• Task description:
Using the records below, filter for lines that contain the string "hiltmon" and copy them out.

• Data records:
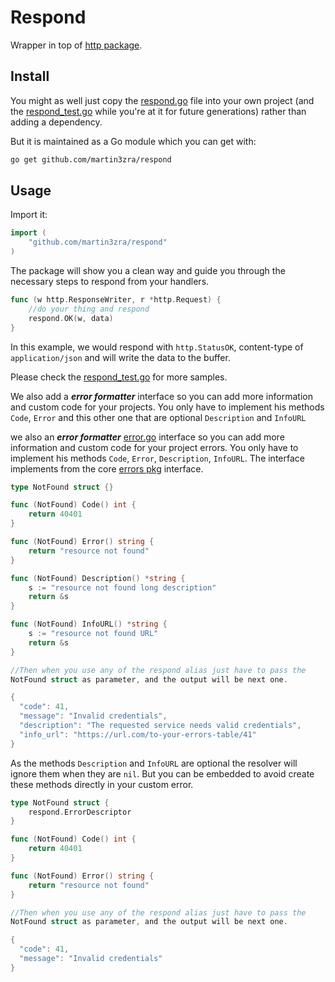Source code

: # Respond

Wrapper in top of [http package](https://golang.org/pkg/net/http/).

## Install

You might as well just copy the [respond.go](https://github.com/martin3zra/respond/blob/master/respond.go) file into your own project (and the [respond_test.go](https://github.com/martin3zra/respond/blob/master/respond_test.go) while you're at it for future generations) rather than adding a dependency.

But it is maintained as a Go module which you can get with:

```bash
go get github.com/martin3zra/respond
```


## Usage
Import it:

```go
import (
	"github.com/martin3zra/respond"
)
```
The package will show you a clean way and guide you through the necessary steps to respond from your handlers.

```go
func (w http.ResponseWriter, r *http.Request) {
	//do your thing and respond
	respond.OK(w, data)
}
```
In this example, we would respond with `http.StatusOK`, content-type of `application/json` and will write the data to the buffer.

Please check the [respond_test.go](https://github.com/martin3zra/respond/blob/master/respond_test.go) for more samples.

We also add a ***error formatter*** interface so you can add more information and custom code for your projects. You only have to implement his methods `Code`, `Error` and this other one that are optional `Description` and `InfoURL`

we also an ***error formatter*** [error.go](https://github.com/martin3zra/respond/blob/master/error.go) interface so you can add more information and custom code for your project errors. You only have to implement his methods `Code`, `Error`, `Description`, `InfoURL`. The interface implements from the core [errors pkg](https://golang.org/pkg/errors/) interface.

```go
type NotFound struct {}

func (NotFound) Code() int {
	return 40401
}

func (NotFound) Error() string {
	return "resource not found"
}

func (NotFound) Description() *string {
	s := "resource not found long description"
	return &s
}

func (NotFound) InfoURL() *string {
	s := "resource not found URL"
	return &s
}

//Then when you use any of the respond alias just have to pass the
NotFound struct as parameter, and the output will be next one.

{
  "code": 41,
  "message": "Invalid credentials",
  "description": "The requested service needs valid credentials",
  "info_url": "https://url.com/to-your-errors-table/41"
}
```

As the methods `Description` and `InfoURL` are optional the resolver will ignore them when they are `nil`. But you can be embedded to avoid create these methods directly in your custom error.

```go
type NotFound struct {
	respond.ErrorDescriptor
}

func (NotFound) Code() int {
	return 40401
}

func (NotFound) Error() string {
	return "resource not found"
}

//Then when you use any of the respond alias just have to pass the
NotFound struct as parameter, and the output will be next one.

{
  "code": 41,
  "message": "Invalid credentials"
}
```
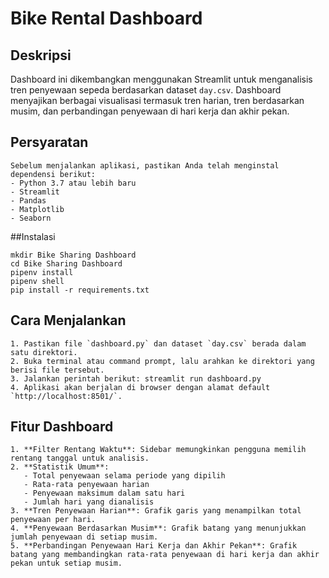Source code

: # Bike Rental Dashboard 

## Deskripsi
Dashboard ini dikembangkan menggunakan Streamlit untuk menganalisis tren penyewaan sepeda berdasarkan dataset `day.csv`. Dashboard menyajikan berbagai visualisasi termasuk tren harian, tren berdasarkan musim, dan perbandingan penyewaan di hari kerja dan akhir pekan.

## Persyaratan
```
Sebelum menjalankan aplikasi, pastikan Anda telah menginstal dependensi berikut:
- Python 3.7 atau lebih baru
- Streamlit
- Pandas
- Matplotlib
- Seaborn
```

##Instalasi
```
mkdir Bike Sharing Dashboard
cd Bike Sharing Dashboard
pipenv install
pipenv shell
pip install -r requirements.txt
```

## Cara Menjalankan
```
1. Pastikan file `dashboard.py` dan dataset `day.csv` berada dalam satu direktori.
2. Buka terminal atau command prompt, lalu arahkan ke direktori yang berisi file tersebut.
3. Jalankan perintah berikut: streamlit run dashboard.py
4. Aplikasi akan berjalan di browser dengan alamat default `http://localhost:8501/`.
```

## Fitur Dashboard
```
1. **Filter Rentang Waktu**: Sidebar memungkinkan pengguna memilih rentang tanggal untuk analisis.
2. **Statistik Umum**:
   - Total penyewaan selama periode yang dipilih
   - Rata-rata penyewaan harian
   - Penyewaan maksimum dalam satu hari
   - Jumlah hari yang dianalisis
3. **Tren Penyewaan Harian**: Grafik garis yang menampilkan total penyewaan per hari.
4. **Penyewaan Berdasarkan Musim**: Grafik batang yang menunjukkan jumlah penyewaan di setiap musim.
5. **Perbandingan Penyewaan Hari Kerja dan Akhir Pekan**: Grafik batang yang membandingkan rata-rata penyewaan di hari kerja dan akhir pekan untuk setiap musim.
```


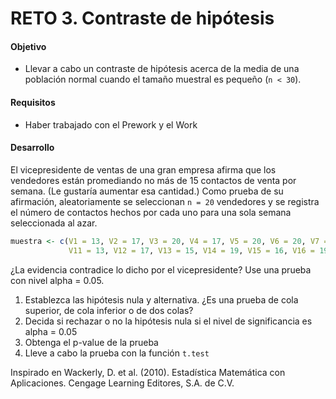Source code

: # RETO 3. Contraste de hipótesis

#### Objetivo

- Llevar a cabo un contraste de hipótesis acerca de la media de una población normal cuando el tamaño muestral es pequeño (`n < 30`).

#### Requisitos

- Haber trabajado con el Prework y el Work

#### Desarrollo

El vicepresidente de ventas de una gran empresa afirma que los vendedores están promediando no más de 15 contactos de venta por semana. (Le gustaría aumentar esa cantidad.) Como prueba de su afirmación, aleatoriamente se seleccionan `n = 20` vendedores y se registra el número de contactos hechos por cada uno para una sola semana seleccionada al azar.

```R
muestra <- c(V1 = 13, V2 = 17, V3 = 20, V4 = 17, V5 = 20, V6 = 20, V7 = 18, V8 = 18, V9 = 16, V10 = 19, 
             V11 = 13, V12 = 17, V13 = 15, V14 = 19, V15 = 16, V16 = 19, V17 = 22, V18 = 10, V19 = 13, V20 = 21)
```

¿La evidencia contradice lo dicho por el vicepresidente? Use una prueba con nivel alpha = 0.05.

1. Establezca las hipótesis nula y alternativa. ¿Es una prueba de cola superior, de cola inferior o de dos colas?
2. Decida si rechazar o no la hipótesis nula si el nivel de significancia es alpha = 0.05
3. Obtenga el p-value de la prueba
4. Lleve a cabo la prueba con la función `t.test`

Inspirado en Wackerly, D. et al. (2010). Estadística Matemática con Aplicaciones. Cengage Learning Editores, S.A. de C.V.

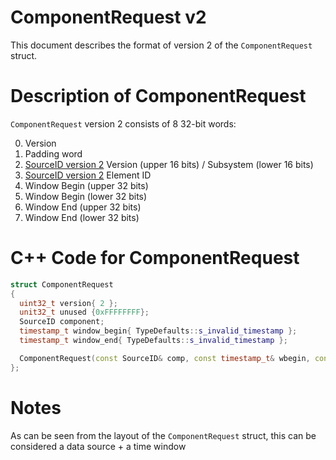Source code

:# ComponentRequest v2

This document describes the format of version 2 of the `ComponentRequest` struct.

# Description of ComponentRequest

`ComponentRequest` version 2 consists of 8 32-bit words:

0. Version 
1. Padding word
2. [SourceID version 2](SourceIDV2.md) Version (upper 16 bits) / Subsystem (lower 16 bits)
3. [SourceID version 2](SourceIDV2.md) Element ID
4. Window Begin (upper 32 bits)
5. Window Begin (lower 32 bits)
6. Window End (upper 32 bits)
7. Window End (lower 32 bits)

# C++ Code for ComponentRequest

```CPP
struct ComponentRequest
{
  uint32_t version{ 2 };
  unit32_t unused {0xFFFFFFFF};
  SourceID component;
  timestamp_t window_begin{ TypeDefaults::s_invalid_timestamp };
  timestamp_t window_end{ TypeDefaults::s_invalid_timestamp };

  ComponentRequest(const SourceID& comp, const timestamp_t& wbegin, const timestamp_t& wend);
};
```

# Notes
As can be seen from the layout of the `ComponentRequest` struct, this can be considered a data source + a time window
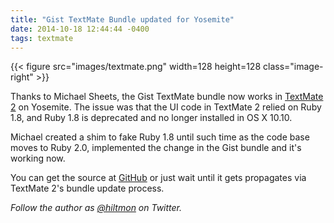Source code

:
 ```yaml
---
title: "Gist TextMate Bundle updated for Yosemite"
date: 2014-10-18 12:44:44 -0400
tags: textmate
---
```


{{< figure src="images/textmate.png" width=128 height=128 class="image-right" >}}

Thanks to Michael Sheets, the Gist TextMate bundle now works in [TextMate 2](http://macromates.com) on Yosemite. The issue was that the UI code in TextMate 2 relied on Ruby 1.8, and Ruby 1.8 is deprecated and no longer installed in OS X 10.10. 

Michael created a shim to fake Ruby 1.8 until such time as the code base moves to Ruby 2.0, implemented the change in the Gist bundle and it's working now.

You can get the source at [GitHub](https://github.com/hiltmon/Gist.tmbundle) or just wait until it gets propagates via TextMate 2's bundle update process.

*Follow the author as [@hiltmon](https://twitter.com/hiltmon) on Twitter.*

• Output of the task:
You can get the source at [GitHub](https://github.com/hiltmon/Gist.tmbundle) or just wait until it gets propagates via TextMate 2's bundle update process.
*Follow the author as [@hiltmon](https://twitter.com/hiltmon) on Twitter.*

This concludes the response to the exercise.